Javier Rioyo
Muchos amigos están en su capilla ardiente. No entiendo ni lo de capilla. Ni lo de ardiente. No le acompañó la fe a Carlos Llamas. Yo también carezco de esa misteriosa fuerza oculta. No la añoro. Él confesó no hace mucho que sí, que le hubiera gustado tener fe en algo trascendente, pero no consiguió tenerla ni cuando supo que se enfrentaba a la muerte. Nunca es dulce la muerte. Creo. No lo es cuando quieres vivir. Carlos quería vivir. Estará muy cabreado por no haberlo conseguido, nosotros también.
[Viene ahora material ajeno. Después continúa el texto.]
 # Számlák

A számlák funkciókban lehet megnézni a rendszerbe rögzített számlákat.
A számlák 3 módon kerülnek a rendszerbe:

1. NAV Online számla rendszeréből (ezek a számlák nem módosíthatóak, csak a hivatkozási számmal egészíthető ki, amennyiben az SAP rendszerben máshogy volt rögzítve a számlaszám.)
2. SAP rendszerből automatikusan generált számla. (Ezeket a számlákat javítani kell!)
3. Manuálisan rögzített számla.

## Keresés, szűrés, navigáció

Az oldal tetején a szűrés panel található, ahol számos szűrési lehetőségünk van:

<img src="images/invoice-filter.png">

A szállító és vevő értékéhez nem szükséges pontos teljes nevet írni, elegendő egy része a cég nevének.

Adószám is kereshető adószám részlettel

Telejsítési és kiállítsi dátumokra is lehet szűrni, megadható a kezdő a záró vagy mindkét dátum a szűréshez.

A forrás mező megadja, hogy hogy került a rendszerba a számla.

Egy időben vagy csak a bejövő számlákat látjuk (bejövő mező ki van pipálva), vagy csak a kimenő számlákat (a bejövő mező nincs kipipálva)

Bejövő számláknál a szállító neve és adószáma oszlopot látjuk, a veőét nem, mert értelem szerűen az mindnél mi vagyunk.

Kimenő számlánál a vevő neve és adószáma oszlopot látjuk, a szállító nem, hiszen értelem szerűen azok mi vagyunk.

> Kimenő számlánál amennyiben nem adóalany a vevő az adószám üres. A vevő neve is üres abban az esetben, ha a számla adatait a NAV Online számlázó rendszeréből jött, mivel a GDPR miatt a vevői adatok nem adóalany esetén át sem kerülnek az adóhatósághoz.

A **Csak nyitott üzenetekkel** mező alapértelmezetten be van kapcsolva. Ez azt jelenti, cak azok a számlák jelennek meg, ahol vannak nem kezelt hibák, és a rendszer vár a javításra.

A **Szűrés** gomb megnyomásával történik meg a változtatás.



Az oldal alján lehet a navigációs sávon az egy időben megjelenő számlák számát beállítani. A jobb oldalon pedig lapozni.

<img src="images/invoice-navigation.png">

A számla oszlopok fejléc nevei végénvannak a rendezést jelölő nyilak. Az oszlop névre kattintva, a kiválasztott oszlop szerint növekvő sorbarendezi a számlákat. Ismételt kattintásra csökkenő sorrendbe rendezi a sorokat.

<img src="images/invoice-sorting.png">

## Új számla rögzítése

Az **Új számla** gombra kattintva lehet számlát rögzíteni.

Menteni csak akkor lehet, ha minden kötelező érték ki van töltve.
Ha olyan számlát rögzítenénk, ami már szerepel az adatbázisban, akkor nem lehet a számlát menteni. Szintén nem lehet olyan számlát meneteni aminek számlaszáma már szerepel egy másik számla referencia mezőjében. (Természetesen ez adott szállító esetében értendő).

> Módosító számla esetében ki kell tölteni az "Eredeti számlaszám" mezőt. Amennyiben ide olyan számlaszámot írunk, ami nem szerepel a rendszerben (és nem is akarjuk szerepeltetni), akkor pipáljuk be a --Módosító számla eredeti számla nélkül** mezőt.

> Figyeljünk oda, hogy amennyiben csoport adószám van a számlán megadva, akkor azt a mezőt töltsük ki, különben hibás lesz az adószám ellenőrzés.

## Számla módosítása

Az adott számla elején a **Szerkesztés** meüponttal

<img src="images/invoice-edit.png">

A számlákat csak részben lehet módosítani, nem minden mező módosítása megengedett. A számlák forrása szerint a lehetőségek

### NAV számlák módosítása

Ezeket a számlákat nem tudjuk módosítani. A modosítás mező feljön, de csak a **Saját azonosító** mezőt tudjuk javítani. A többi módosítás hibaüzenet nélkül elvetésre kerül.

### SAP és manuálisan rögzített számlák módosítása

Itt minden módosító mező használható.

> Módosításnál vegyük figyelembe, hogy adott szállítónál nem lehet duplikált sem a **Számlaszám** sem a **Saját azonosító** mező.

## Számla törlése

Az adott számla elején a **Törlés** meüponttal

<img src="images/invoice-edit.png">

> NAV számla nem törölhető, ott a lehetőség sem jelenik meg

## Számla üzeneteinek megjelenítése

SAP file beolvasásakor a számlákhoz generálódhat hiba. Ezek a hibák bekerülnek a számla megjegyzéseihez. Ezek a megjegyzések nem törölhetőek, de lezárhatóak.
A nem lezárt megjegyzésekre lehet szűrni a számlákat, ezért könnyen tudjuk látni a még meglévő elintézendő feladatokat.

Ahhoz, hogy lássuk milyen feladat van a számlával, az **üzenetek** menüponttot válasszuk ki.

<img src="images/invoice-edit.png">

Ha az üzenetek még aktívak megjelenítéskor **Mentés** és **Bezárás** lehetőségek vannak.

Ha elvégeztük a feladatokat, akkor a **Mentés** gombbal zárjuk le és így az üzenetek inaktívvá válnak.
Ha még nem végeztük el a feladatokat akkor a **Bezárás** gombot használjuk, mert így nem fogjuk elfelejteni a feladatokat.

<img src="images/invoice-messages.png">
No se si habrá funeral. Creo que sí. No iré. Ni al entierro. He visto abrazos, llantos y tristezas por la televisión. No quiero acercarme, no lo haré. Le tengo cariño, le aprecié como ser humano y como periodista. Nos entendimos bien. Teníamos raíces zamoranas, en mi caso, más producto de lo imaginario que lo real. Pero ahí estaban. Además teníamos otras raíces más profundas que nos unían. Sufríamos por el mismo equipo. Nos gustaba la misma ciudad. Su ser poblachón, ser barrio y su querer ser, y serlo, gran ciudad. Nos gustaba la noche. Las copas. Y el humo de los cigarros. Me gustaba ese humo que lo mató. Me sigue gustando aunque no fumo después de ver lo que hizo con él. Hoy, mi amplio yo inconsciente y temerario, casi me hace volver al cigarro para recordar mejor a Carlos. Me resistí. Me desconozco. Pero sí, al menos eso, he brindado por el amigo muerto. Suene un disco de Madeleine Peyroux. Canta “La javanaise”. Levanto mi copa. Y hago caso a Lec: “Cuando no encuentres palabras de indignación, no las sustituyas por elogios”. Estoy cabreado.